Itineraries are guidelines; variations in itinerary may occur to account for weather, road conditions, closures, etc. and to maximize your experience.

Sat., July 27      Arrival in Lusaka

Welcome to Zambia! Our tour begins in Lusaka, the capital and largest city in Zambia. Please plan to arrive at the Kenneth Kaunda International Airport (LUN) at your leisure. A driver will meet you at the airport and transfer you to our comfortable lodge located outside the busy city. Settle into your peaceful chalet, situated on lush grounds with shady trees.
Accommodations at Pioneer Camp (D)

Sun., July 28        Kafue National Park

We leave Lusaka and head to Kafue National Park, the oldest and largest (22,000 km2) national park in Zambia. The park is named after the Kafue River that cuts through it for 250 km and forms the beautiful Lake Itezhi-Tezhi in the south, which draws large herds of antelopes and Elephants. Kafue is mostly covered in Miombo woodlands, which consist of tropical grasslands, savannahs, and shrublands. Miombo woodlands cover much of central Africa with the most extensive stands occurring in Zambia. They are named after the oak-like miombo trees that dominate the area. In this habitat Racket-tailed Rollers are bold and vocal, a thrill to see and we can seek out Pale-billed Hornbill, Arnott’s Chat, and other specialties. Kafue National Park is one of Africa’s best kept secrets and has avoided mass tourism, which allows us to experience amazing game viewing surrounded by stunning landscapes.

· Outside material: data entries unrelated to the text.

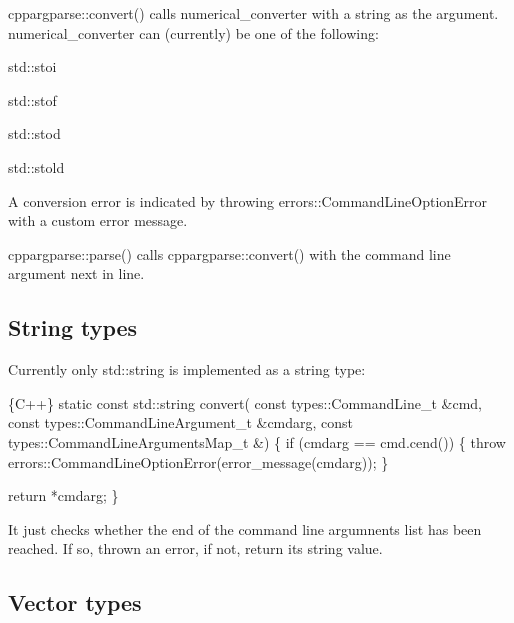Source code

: {\ttfamily cppargparse\+::convert()} calls {\ttfamily numerical\+\_\+converter} with a string as the argument. {\ttfamily numerical\+\_\+converter} can (currently) be one of the following\+:
\begin{DoxyItemize}
\item {\ttfamily std\+::stoi}
\item {\ttfamily std\+::stof}
\item {\ttfamily std\+::stod}
\item {\ttfamily std\+::stold}
\end{DoxyItemize}

A conversion error is indicated by throwing {\ttfamily errors\+::\+Command\+Line\+Option\+Error} with a custom error message.

{\ttfamily cppargparse\+::parse()} calls {\ttfamily cppargparse\+::convert()} with the command line argument next in line.

\subsection*{String types}

Currently only {\ttfamily std\+::string} is implemented as a string type\+: 
\begin{DoxyCode}
\{C++\}
static const std::string convert(
        const types::CommandLine\_t &cmd,
        const types::CommandLineArgument\_t &cmdarg,
        const types::CommandLineArgumentsMap\_t &)
\{
    if (cmdarg == cmd.cend())
    \{
        throw errors::CommandLineOptionError(error\_message(cmdarg));
    \}

    return *cmdarg;
\}
\end{DoxyCode}


It just checks whether the end of the command line argumnents list has been reached. If so, thrown an error, if not, return its string value.

\subsection*{Vector types}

The wildlife in Kafue is some of the richest in Africa. Breeding herds of Elephants and large predators have returned to the park after years of poaching in the 1980s and 1990s. Big cats including several prides of Lions, Cheetah, Leopard and Serval are present. Packs of endangered Wild Dogs can be seen if we’re lucky. Common species include Buffalo, Zebra, and Hippo along with up to twenty species of antelopes. Birds of Prey include Martial Eagle, Wahlberg’s Eagle, and Lizard Buzzard. Eurasian Hoopoe and Southern Ground Hornbill are often seen at close range to our vehicles.

Our lodge is located on the banks of the Kafue River in an excellent location for wildlife and game drives. Sunsets are incredible, and after dinner we often gather around a fire, listening to night sounds and trading conversation with other lodge guests. At mid-day breaks we can enjoy a dip in the infinity pool or birding on the grounds.
Accommodations at Mukambi Safari Lodge (B,L,D)

Mon., July 29 & Tues. July 30           Kafue National Park

We spend our time exploring the spectacular landscapes and abundance of birds and mammals in Kafue National Park. With over 500 species of birds and 150 mammal species, it is an exciting two days. Our game drives offer a great opportunity to explore the vast park. We keep an eye out for the colorful Schalow’s Turaco on sycamore figs along with Malachite Kingfisher, African Green-Pigeon, Crowned Hornbill, delicate Böhm’s Bee-eaters, Wattled and Grey Crowned Cranes, Goliath Heron, Woolly-necked Stork, and many others.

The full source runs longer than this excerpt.